WORK INSTRUCTIONS — What lines below mention the word "that"? Copy each one.

Segment Open

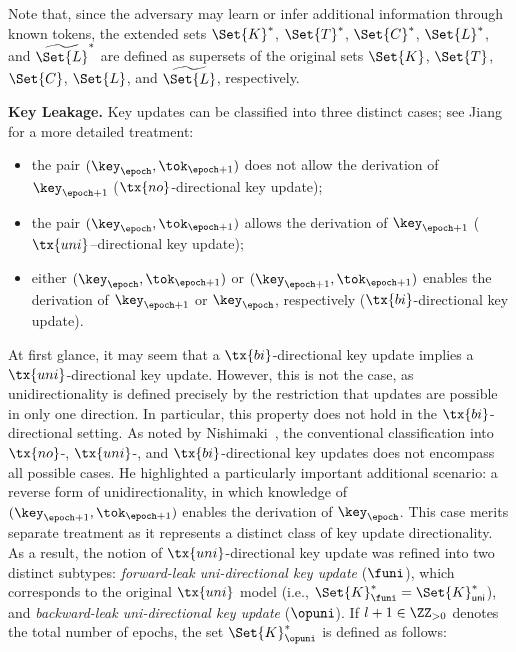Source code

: \documentclass{fundam}
\begin{document}
Note that, since the adversary may learn or infer additional information through known tokens, the extended sets $\Set{K}^{*}$, $\Set{T}^{*}$, $\Set{C}^{*}$, $\Set{L}^{*}$, and $\widetilde{\Set{L}}^{*}$ are defined as supersets of the original sets $\Set{K}$, $\Set{T}$, $\Set{C}$, $\Set{L}$, and $\widetilde{\Set{L}}$, respectively.


\vspace{0.3cm}
\noindent\textbf{Key Leakage.} Key updates can be classified into three distinct cases; see Jiang~\cite{jiang2020} for a more detailed treatment:
\begin{itemize}
	\item the pair $(\key_{\epoch}, \tok_{\epoch+1})$ does not allow the derivation of $\key_{\epoch+1}$ ($\tx{no}$-directional key update);
	\item the pair $(\key_{\epoch}, \tok_{\epoch+1})$ allows the derivation of $\key_{\epoch+1}$ ($\tx{uni}$--directional key update);
	\item either $(\key_{\epoch}, \tok_{\epoch+1})$ or $(\key_{\epoch+1}, \tok_{\epoch+1})$ enables the derivation of $\key_{\epoch+1}$ or $\key_{\epoch}$, respectively ($\tx{bi}$-directional key update).
\end{itemize}



At first glance, it may seem that a $\tx{bi}$-directional key update implies a $\tx{uni}$-directional key update. However, this is not the case, as unidirectionality is defined precisely by the restriction that updates are possible in only one direction. In particular, this property does not hold in the $\tx{bi}$-directional setting.
%
As noted by Nishimaki~\cite{nishimaki2022direction}, the conventional classification into $\tx{no}$-, $\tx{uni}$-, and $\tx{bi}$-directional key updates does not encompass all possible cases. He highlighted a particularly important additional scenario: a reverse form of unidirectionality, in which knowledge of $(\key_{\epoch+1}, \tok_{\epoch+1})$ enables the derivation of $\key_{\epoch}$. This case merits separate treatment as it represents a distinct class of key update directionality. As a result, the notion of $\tx{uni}$-directional key update was refined into two distinct subtypes: \textit{forward-leak uni-directional key update} ($\funi$), which corresponds to the original $\tx{uni}$ model (i.e., $\Set{K}_{\funi}^{*} = \Set{K}_{\mathsf{uni}}^{*}$), and \textit{backward-leak uni-directional key update} ($\opuni$). If $l+1 \in \ZZ_{>0}$ denotes the total number of epochs, the set $\Set{K}_{\opuni}^{*}$ is defined as follows:
\end{document}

Segment Closed

RESULT FOR THIS EXERCISE —
Note that, since the adversary may learn or infer additional information through known tokens, the extended sets $\Set{K}^{*}$, $\Set{T}^{*}$, $\Set{C}^{*}$, $\Set{L}^{*}$, and $\widetilde{\Set{L}}^{*}$ are defined as supersets of the original sets $\Set{K}$, $\Set{T}$, $\Set{C}$, $\Set{L}$, and $\widetilde{\Set{L}}$, respectively.
At first glance, it may seem that a $\tx{bi}$-directional key update implies a $\tx{uni}$-directional key update. However, this is not the case, as unidirectionality is defined precisely by the restriction that updates are possible in only one direction. In particular, this property does not hold in the $\tx{bi}$-directional setting.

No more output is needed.